Band battles Islamic State over Mount Sinjar in Iraq

Jonathan Krohn
Special for USA TODAY

MOUNT SINJAR, Iraq — Kawa scrambles down the hill at a rapid clip in his ragged, knock-off Adidas Center Court III sneakers. His green kaffiyeh, tied around his head like a bandana, flaps behind him in the wind as he runs through the rocky, desert terrain at the foot of Mount Sinjar. He shrinks into a dot as he runs, hurtling into the distance past the sand dunes, his AK-47 rattling against his back, until he disappears into a cave.

Inside Kawa's cave sits a hodgepodge of men from a variety of backgrounds. Kawa is an Iranian Kurd and member of the armed wing of the Kurdistan Workers' Party (PKK) battling the Islamic State to regain territory lost in August, when the militants seized the surrounding area and brutalized the population.

His men include Turkish Kurds and local Yazidis, a religious sect persecuted by the Islamic State, as well as at least one non-Kurdish Turk, Ozgur, who is a member of the Turkish Communist Party.

Kawa's unit of 31 — including 20 local tribal members — is on the front lines of the fighting, about 2 miles west of the town of Sinjar, where they keep a watchful eye on Iraq's Highway 47, the only route under the Islamic State's complete control going directly from Mosul to Syria. The militants seized control of Mosul, Iraq's second-largest city, in June.

The Islamic State enslaved hundreds of Yazidi women and girls, looted houses and killed an unknown number of other Yazidis, sending the remainder fleeing to this mountain.

The two sides have fought to a stalemate, the front lines barely moving at all.

Highway 47 has been a key source of trade and logistical support for the militants. "They stole Yazidi stuff and took it to the Syria side," says Kawa, who will give only his first name, like most fighters here. "Sometimes we see them take weapons from Syria to Mosul and sometimes from Mosul to Syria."

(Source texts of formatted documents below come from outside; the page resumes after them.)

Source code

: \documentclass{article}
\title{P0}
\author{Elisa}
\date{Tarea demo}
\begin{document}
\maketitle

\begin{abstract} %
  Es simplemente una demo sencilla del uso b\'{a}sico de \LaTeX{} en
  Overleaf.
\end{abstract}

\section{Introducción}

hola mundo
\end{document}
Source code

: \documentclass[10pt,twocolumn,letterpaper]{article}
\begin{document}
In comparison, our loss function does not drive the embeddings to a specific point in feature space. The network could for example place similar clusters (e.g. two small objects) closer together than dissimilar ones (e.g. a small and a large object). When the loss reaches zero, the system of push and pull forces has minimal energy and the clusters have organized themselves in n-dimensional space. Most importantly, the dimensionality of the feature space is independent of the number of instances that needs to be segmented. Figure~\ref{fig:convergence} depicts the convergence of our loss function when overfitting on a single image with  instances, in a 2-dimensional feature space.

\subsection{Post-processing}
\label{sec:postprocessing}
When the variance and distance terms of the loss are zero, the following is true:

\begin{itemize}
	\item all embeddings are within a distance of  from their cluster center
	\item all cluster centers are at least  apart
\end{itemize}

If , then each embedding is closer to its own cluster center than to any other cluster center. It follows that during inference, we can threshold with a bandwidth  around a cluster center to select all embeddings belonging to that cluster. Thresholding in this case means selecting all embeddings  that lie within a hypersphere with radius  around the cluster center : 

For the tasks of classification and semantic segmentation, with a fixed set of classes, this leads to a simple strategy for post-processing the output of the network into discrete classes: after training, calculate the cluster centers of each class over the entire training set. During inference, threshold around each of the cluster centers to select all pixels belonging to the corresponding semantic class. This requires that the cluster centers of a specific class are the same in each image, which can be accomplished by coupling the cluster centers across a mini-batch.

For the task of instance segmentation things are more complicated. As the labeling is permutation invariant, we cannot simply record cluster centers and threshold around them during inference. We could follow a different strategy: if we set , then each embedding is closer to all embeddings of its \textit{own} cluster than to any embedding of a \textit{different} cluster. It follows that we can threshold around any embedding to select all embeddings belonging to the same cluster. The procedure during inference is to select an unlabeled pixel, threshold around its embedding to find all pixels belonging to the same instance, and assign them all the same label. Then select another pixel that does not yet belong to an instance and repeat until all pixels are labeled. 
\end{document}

Inside the cave, Kawa and his men listen to mortar shells ring out a few hundred yards away. Kawa talks about the new recruits the PKK has trained for the past few months. "They're good fighters," but training them is difficult because of cultural differences, he says. He says there are 400 PKK fighters in the area and 300 of the new Yazidi recruits. Both are represented here.

Down the road from Kawa's cave sits a boneyard of cars, trucks and tractors abandoned by fleeing Yazidis. It is the makeshift base of the 20 tribal fighters working alongside Kawa. They've been here since August, they say, and are quite bitter about what happened four months ago.

"We want to kill Muslims," says Salem Shamo, one of the tribal fighters. "We want to kill many. The more the better."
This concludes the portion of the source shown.